Efforts to curb these purchases have been opposed by anti-hunger groups. But Roe said some states are already exploring ways to curb junk food purchases through the SNAP program, and argued that the federal government needs to take steps as well.
"Already, states like Wisconsin and South Carolina have shown interest in improving the healthfulness of choices in their SNAP programs," he said. "By giving SNAP recipients more nutritious choices, we can take a meaningful step towards ending hunger in America."
Under Roe's bill, food purchased under SNAP would have to meet the same guidelines that food purchased under the Women, Infants and Children (WIC) program already have to meet. The WIC guidelines are strict, and are made up of several different standards for products like breakfast cereal, milk, vegetables, peanut butter and other foods.

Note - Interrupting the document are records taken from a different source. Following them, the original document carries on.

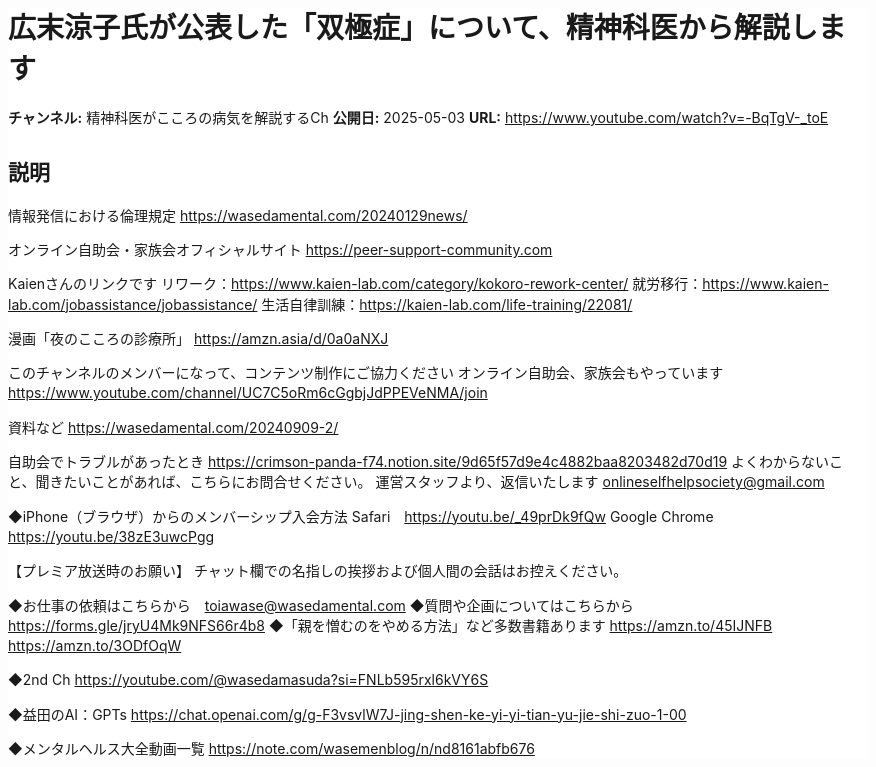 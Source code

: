 # 広末涼子氏が公表した「双極症」について、精神科医から解説します

**チャンネル:** 精神科医がこころの病気を解説するCh
**公開日:** 2025-05-03
**URL:** https://www.youtube.com/watch?v=-BqTgV-_toE

## 説明

情報発信における倫理規定
https://wasedamental.com/20240129news/

オンライン自助会・家族会オフィシャルサイト
https://peer-support-community.com

Kaienさんのリンクです
リワーク：https://www.kaien-lab.com/category/kokoro-rework-center/
就労移行：https://www.kaien-lab.com/jobassistance/jobassistance/
生活自律訓練：https://kaien-lab.com/life-training/22081/

漫画「夜のこころの診療所」
https://amzn.asia/d/0a0aNXJ

このチャンネルのメンバーになって、コンテンツ制作にご協力ください
オンライン自助会、家族会もやっています
https://www.youtube.com/channel/UC7C5oRm6cGgbjJdPPEVeNMA/join

資料など
https://wasedamental.com/20240909-2/

自助会でトラブルがあったとき
https://crimson-panda-f74.notion.site/9d65f57d9e4c4882baa8203482d70d19
よくわからないこと、聞きたいことがあれば、こちらにお問合せください。
運営スタッフより、返信いたします
onlineselfhelpsociety@gmail.com

◆iPhone（ブラウザ）からのメンバーシップ入会方法
Safari　https://youtu.be/_49prDk9fQw
Google Chrome　https://youtu.be/38zE3uwcPgg

【プレミア放送時のお願い】
チャット欄での名指しの挨拶および個人間の会話はお控えください。

◆お仕事の依頼はこちらから　toiawase@wasedamental.com
◆質問や企画についてはこちらから　https://forms.gle/jryU4Mk9NFS66r4b8
◆「親を憎むのをやめる方法」など多数書籍あります
https://amzn.to/45IJNFB
https://amzn.to/3ODfOqW

◆2nd Ch
https://youtube.com/@wasedamasuda?si=FNLb595rxl6kVY6S

◆益田のAI：GPTs
https://chat.openai.com/g/g-F3vsvlW7J-jing-shen-ke-yi-yi-tian-yu-jie-shi-zuo-1-00

◆メンタルヘルス大全動画一覧
https://note.com/wasemenblog/n/nd8161abfb676
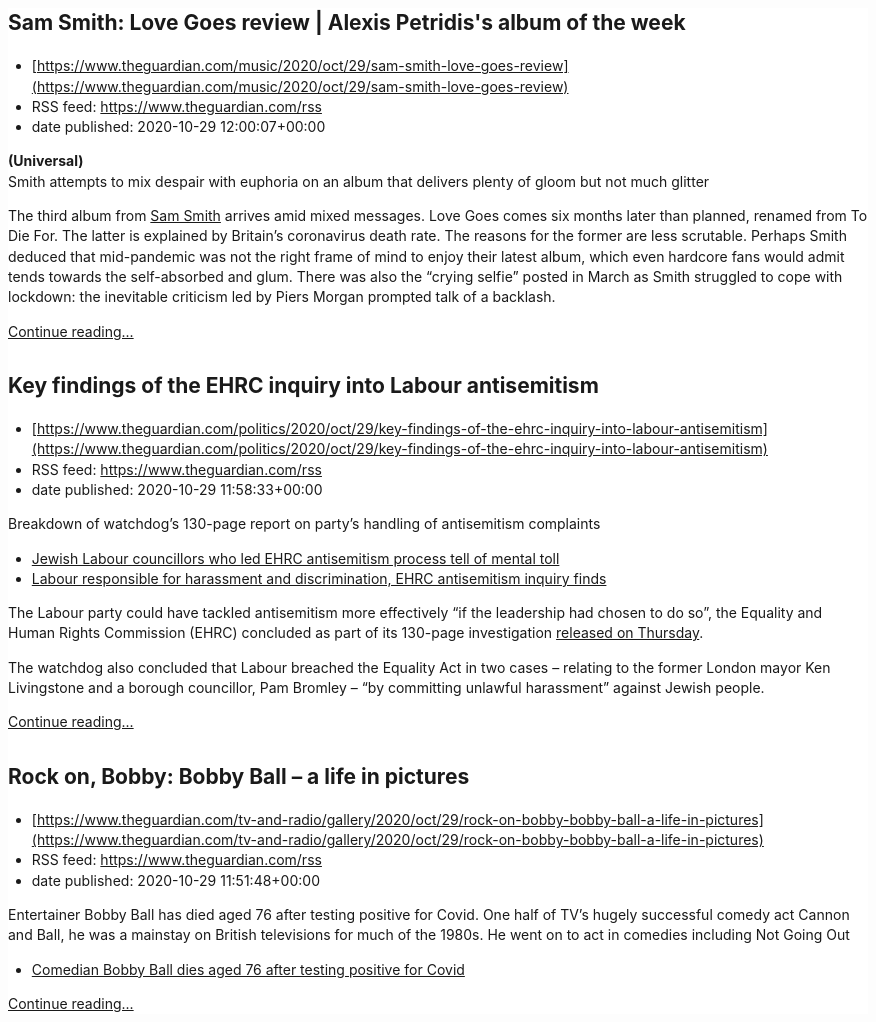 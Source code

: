 ## Sam Smith: Love Goes review | Alexis Petridis's album of the week
 - [https://www.theguardian.com/music/2020/oct/29/sam-smith-love-goes-review](https://www.theguardian.com/music/2020/oct/29/sam-smith-love-goes-review)
 - RSS feed: https://www.theguardian.com/rss
 - date published: 2020-10-29 12:00:07+00:00

<p><strong>(Universal)<br /></strong>Smith attempts to mix despair with euphoria on an album that delivers plenty of gloom but not much glitter </p><p>The third album from <a href="https://www.theguardian.com/music/sam-smith">Sam Smith</a> arrives amid mixed messages. Love Goes comes six months later than planned, renamed from To Die For. The latter is explained by Britain’s coronavirus death rate. The reasons for the former are less scrutable. Perhaps Smith deduced that mid-pandemic was not the right frame of mind to enjoy their latest album, which even hardcore fans would admit tends towards the self-absorbed and glum. There was also the “crying selfie” posted in March as Smith struggled to cope with lockdown: the inevitable criticism led by Piers Morgan prompted talk of a backlash.</p> <a href="https://www.theguardian.com/music/2020/oct/29/sam-smith-love-goes-review">Continue reading...</a>

## Key findings of the EHRC inquiry into Labour antisemitism
 - [https://www.theguardian.com/politics/2020/oct/29/key-findings-of-the-ehrc-inquiry-into-labour-antisemitism](https://www.theguardian.com/politics/2020/oct/29/key-findings-of-the-ehrc-inquiry-into-labour-antisemitism)
 - RSS feed: https://www.theguardian.com/rss
 - date published: 2020-10-29 11:58:33+00:00

<p>Breakdown of watchdog’s 130-page report on party’s handling of antisemitism complaints</p><ul><li><a href="https://www.theguardian.com/politics/2020/oct/29/jewish-labour-councillors-who-led-ehrc-antisemitism-process-tell-of-mental-toll">Jewish Labour councillors who led EHRC antisemitism process tell of mental toll</a></li><li><a href="https://www.theguardian.com/politics/2020/oct/29/labour-accused-of-harassment-and-discrimination-in-antisemitism-inquiry">Labour responsible for harassment and discrimination, EHRC antisemitism inquiry finds</a></li></ul><p>The Labour party could have tackled antisemitism more effectively “if the leadership had chosen to do so”, the Equality and Human Rights Commission (EHRC) concluded as part of its 130-page investigation <a href="https://www.theguardian.com/politics/2020/oct/29/labour-accused-of-harassment-and-discrimination-in-antisemitism-inquiry">released on Thursday</a>.</p><p>The watchdog also concluded that Labour breached the Equality Act in two cases – relating to the former London mayor Ken Livingstone and a borough councillor, Pam Bromley – “by committing unlawful harassment” against Jewish people.</p> <a href="https://www.theguardian.com/politics/2020/oct/29/key-findings-of-the-ehrc-inquiry-into-labour-antisemitism">Continue reading...</a>

## Rock on, Bobby: Bobby Ball – a life in pictures
 - [https://www.theguardian.com/tv-and-radio/gallery/2020/oct/29/rock-on-bobby-bobby-ball-a-life-in-pictures](https://www.theguardian.com/tv-and-radio/gallery/2020/oct/29/rock-on-bobby-bobby-ball-a-life-in-pictures)
 - RSS feed: https://www.theguardian.com/rss
 - date published: 2020-10-29 11:51:48+00:00

<p>Entertainer Bobby Ball has died aged 76 after testing positive for Covid. One half of TV’s hugely successful comedy act Cannon and Ball, he was a mainstay on British televisions for much of the 1980s. He went on to act in comedies including Not Going Out</p><ul><li><a href="https://www.theguardian.com/tv-and-radio/2020/oct/29/comedian-bobby-ball-dies-aged-76-after-testing-positive-for-covid">Comedian Bobby Ball dies aged 76 after testing positive for Covid</a><br /></li></ul> <a href="https://www.theguardian.com/tv-and-radio/gallery/2020/oct/29/rock-on-bobby-bobby-ball-a-life-in-pictures">Continue reading...</a>
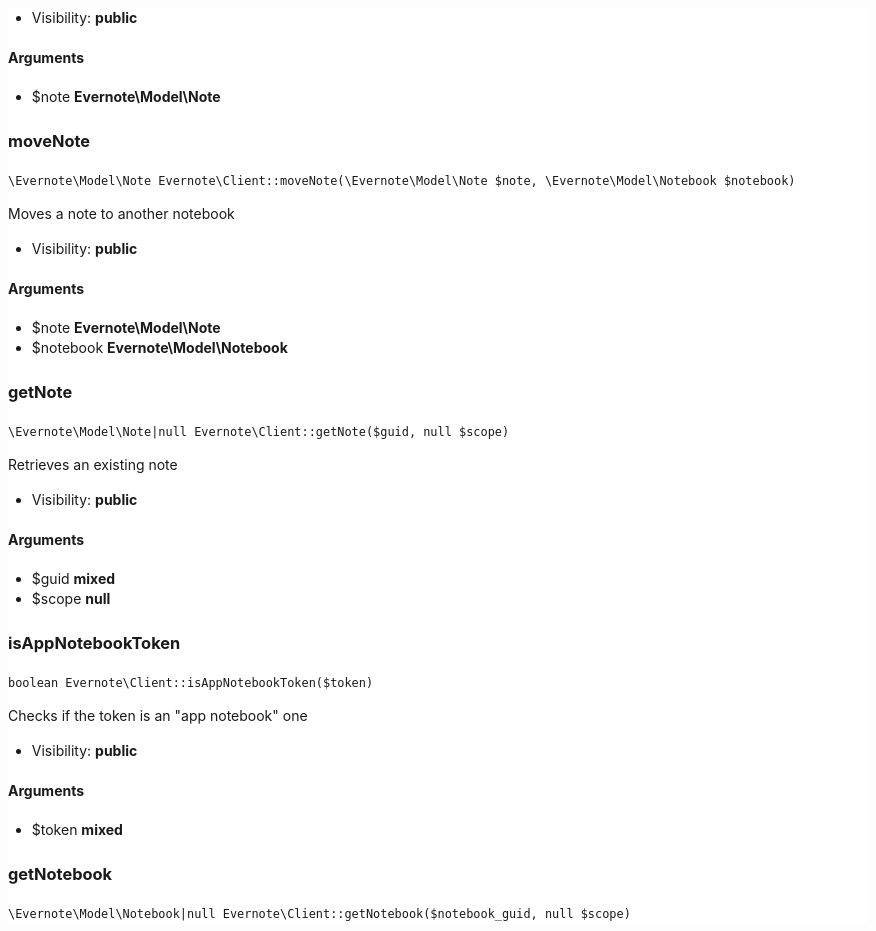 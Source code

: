 

* Visibility: **public**


#### Arguments
* $note **Evernote\Model\Note**



### moveNote

    \Evernote\Model\Note Evernote\Client::moveNote(\Evernote\Model\Note $note, \Evernote\Model\Notebook $notebook)

Moves a note to another notebook



* Visibility: **public**


#### Arguments
* $note **Evernote\Model\Note**
* $notebook **Evernote\Model\Notebook**



### getNote

    \Evernote\Model\Note|null Evernote\Client::getNote($guid, null $scope)

Retrieves an existing note



* Visibility: **public**


#### Arguments
* $guid **mixed**
* $scope **null**



### isAppNotebookToken

    boolean Evernote\Client::isAppNotebookToken($token)

Checks if the token is an "app notebook" one



* Visibility: **public**


#### Arguments
* $token **mixed**



### getNotebook

    \Evernote\Model\Notebook|null Evernote\Client::getNotebook($notebook_guid, null $scope)
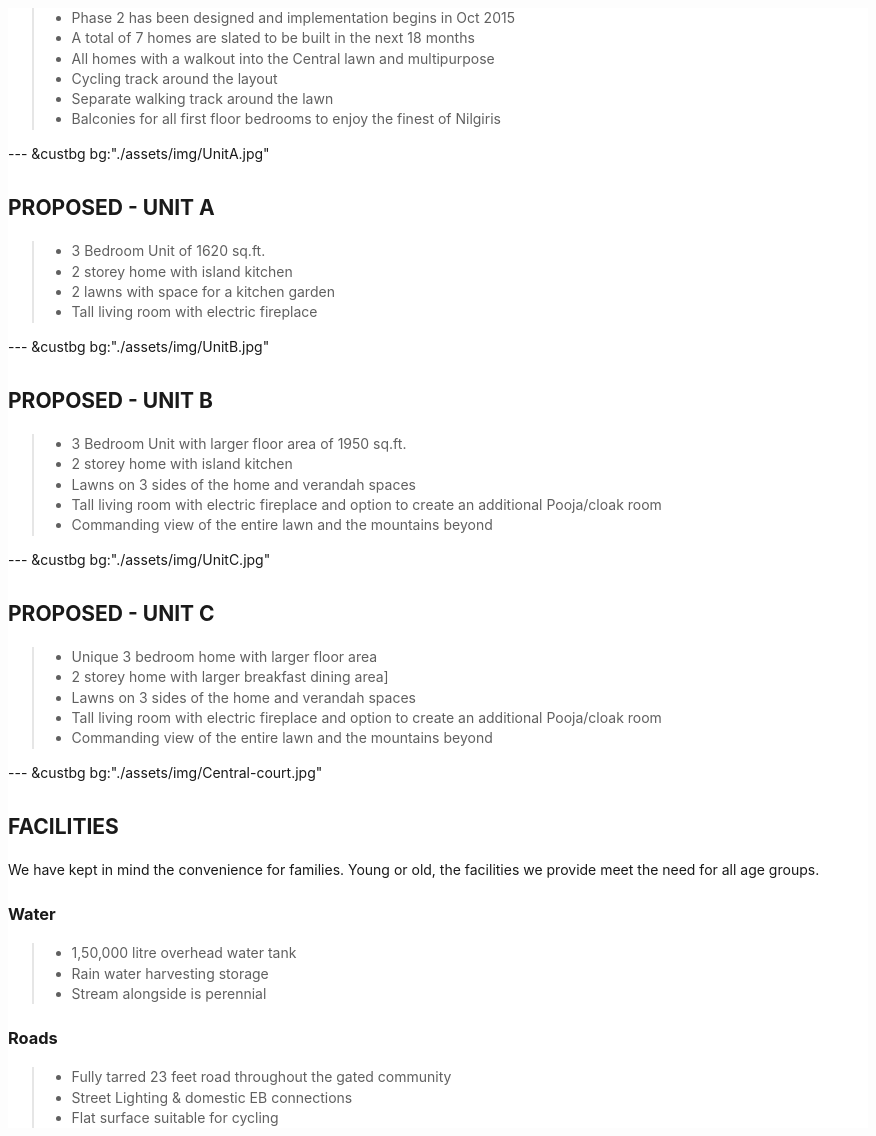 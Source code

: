 >* Phase 2 has been designed and implementation begins in Oct 2015
>* A total of 7 homes are slated to be built in the next 18 months
>* All homes with a walkout into the Central lawn and multipurpose
>* Cycling track around the layout
>* Separate walking track around the lawn
>* Balconies for all first floor bedrooms to enjoy the finest of Nilgiris

---  &custbg bg:"./assets/img/UnitA.jpg"

## PROPOSED - UNIT A
>* 3 Bedroom Unit of 1620 sq.ft.
>* 2 storey home with island kitchen
>* 2 lawns with space for a kitchen garden
>* Tall living room with electric fireplace

---  &custbg bg:"./assets/img/UnitB.jpg"

## PROPOSED - UNIT B

>* 3 Bedroom Unit with larger floor area of 1950 sq.ft.
>* 2 storey home with island kitchen
>* Lawns on 3 sides of the home and verandah spaces
>* Tall living room with electric fireplace and option to create an additional Pooja/cloak room
>* Commanding view of the entire lawn and the mountains beyond

---  &custbg bg:"./assets/img/UnitC.jpg"

## PROPOSED - UNIT C

>* Unique 3 bedroom home with larger floor area
>* 2 storey home with larger breakfast dining area]
>* Lawns on 3 sides of the home and verandah spaces
>* Tall living room with electric fireplace and option to create an additional Pooja/cloak room
>* Commanding view of the entire lawn and the mountains beyond

---  &custbg bg:"./assets/img/Central-court.jpg"

## FACILITIES

We have kept in mind the convenience for families. Young or old, the facilities we provide meet the need for all age groups.

### Water

>* 1,50,000 litre overhead water tank
>* Rain water harvesting storage
>* Stream alongside is perennial

### Roads
>* Fully tarred 23 feet road throughout the gated community
>* Street Lighting & domestic EB connections
>* Flat surface suitable for cycling
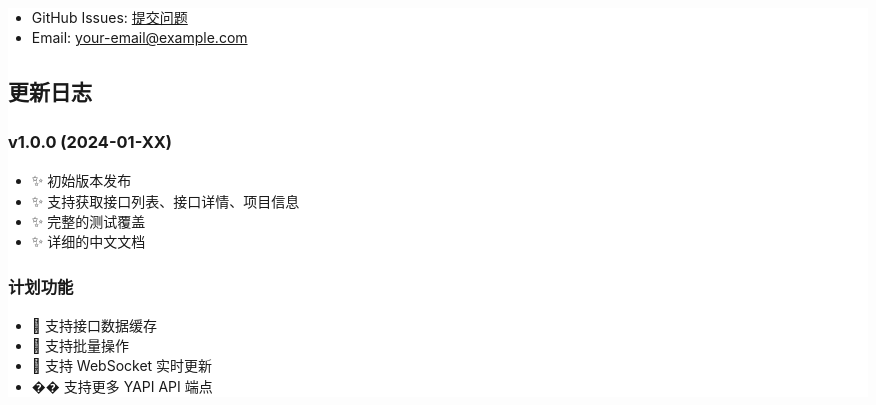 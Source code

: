 - GitHub Issues: [提交问题](https://github.com/kugouming/mcpservers/issues)
- Email: your-email@example.com

## 更新日志

### v1.0.0 (2024-01-XX)
- ✨ 初始版本发布
- ✨ 支持获取接口列表、接口详情、项目信息
- ✨ 完整的测试覆盖
- ✨ 详细的中文文档

### 计划功能
- 🔄 支持接口数据缓存
- 🔄 支持批量操作
- 🔄 支持 WebSocket 实时更新
- �� 支持更多 YAPI API 端点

Breakfast cereal, for example, must contain certain levels of iron, cannot contain more than 21.2 grams of sugar per 100 grams of cereal, and must have whole grain as a primary ingredient in order to be bought under the WIC program.
Roe said those sorts of standards promote health, and should be emulated by the SNAP program.
"As a physician, I realize the importance of healthy eating, and as an obstetrician, I've seen how the WIC program helps empower families receiving assistance to use taxpayer dollars to purchase healthy, wholesome foods," he said.
"If these guidelines are good and healthy enough for women and children, then SNAP recipients should also benefit from adhering to the same standards."
— This story was corrected on Sept. 13 to clarify that a study found half of the beverages bought using SNAP benefits are sugary drinks. The initial story incorrectly said half of all SNAP benefits are used to buy sugary drinks.